McIntyre has written thousands of articles for 24/7 Wall St. He is an expert on corporate finance, the automotive industry, media companies and international finance. He has edited articles on national demographics, sports, personal income and travel.

His work has been quoted or mentioned in The New York Times, The Wall Street Journal, Los Angeles Times, The Washington Post, NBC News, Time, The New Yorker, HuffPost USA Today, Business Insider, Yahoo, AOL, MarketWatch, The Atlantic, Bloomberg, New York Post, Chicago Tribune, Forbes, The Guardian and many other major publications. McIntyre has been a guest on CNBC, the BBC and television and radio stations across the country.

A magna cum laude graduate of Harvard College, McIntyre also was president of The Harvard Advocate. Founded in 1866, the Advocate is the oldest college publication in the United States.

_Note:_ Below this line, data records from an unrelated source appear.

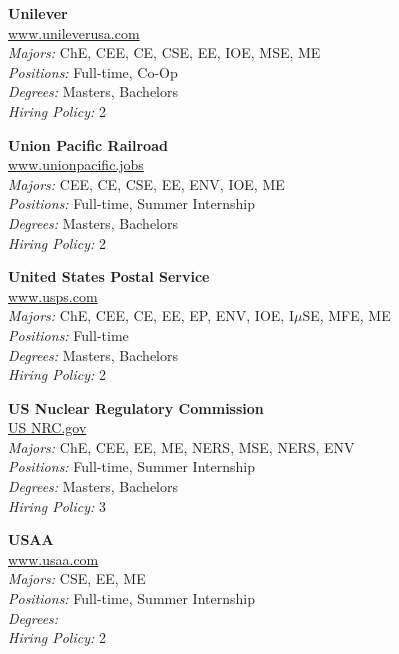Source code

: \documentclass[twoside]{article}
\begin{document}
\begin{center}
\begin{multicols}{3}
\begin{minipage}{.9\columnwidth}{\Large\bf Unilever }\\
	\url{www.unileverusa.com}\\
	\emph{Majors:} ChE, CEE, CE, CSE, EE, IOE, MSE, ME\\
	\emph{Positions:} Full-time, Co-Op\\
	\emph{Degrees:} Masters, Bachelors\\
	\emph{Hiring Policy:} 2\\
\end{minipage}
 
\begin{minipage}{.9\columnwidth}{\Large\bf Union Pacific Railroad }\\
	\url{www.unionpacific.jobs}\\
	\emph{Majors:} CEE, CE, CSE, EE, ENV, IOE, ME\\
	\emph{Positions:} Full-time, Summer Internship\\
	\emph{Degrees:} Masters, Bachelors\\
	\emph{Hiring Policy:} 2\\
\end{minipage}
 
\begin{minipage}{.9\columnwidth}{\Large\bf United States Postal Service }\\
	\url{www.usps.com}\\
	\emph{Majors:} ChE, CEE, CE, EE, EP, ENV, IOE, I$\mu$SE, MFE, ME\\
	\emph{Positions:} Full-time\\
	\emph{Degrees:} Masters, Bachelors\\
	\emph{Hiring Policy:} 2\\
\end{minipage}
 
\begin{minipage}{.9\columnwidth}{\Large\bf US Nuclear Regulatory Commission }\\
	\url{US NRC.gov}\\
	\emph{Majors:} ChE, CEE, EE, ME, NERS, MSE, NERS, ENV\\
	\emph{Positions:} Full-time, Summer Internship\\
	\emph{Degrees:} Masters, Bachelors\\
	\emph{Hiring Policy:} 3\\
\end{minipage}
 
\begin{minipage}{.9\columnwidth}{\Large\bf USAA }\\
	\url{www.usaa.com}\\
	\emph{Majors:} CSE, EE, ME\\
	\emph{Positions:} Full-time, Summer Internship\\
	\emph{Degrees:} \\
	\emph{Hiring Policy:} 2\\
\end{minipage}
 

\end{multicols}
\end{center}
\end{document}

TheStreet.com, Comps.com and Edgar Online are some of the public companies for which McIntyre served on the board of directors. He was a Vicinity Corporation board member when the company was sold to Microsoft in 2002. He served on the audit committees of some of these companies.

McIntyre has been the CEO of FutureSource, a provider of trading terminals and news to commodities and futures traders. He was president of Switchboard, the online phone directory company. He served as chairman and CEO of On2 Technologies, the video compression company that provided video compression software for Adobe’s Flash. Google bought On2 in 2009.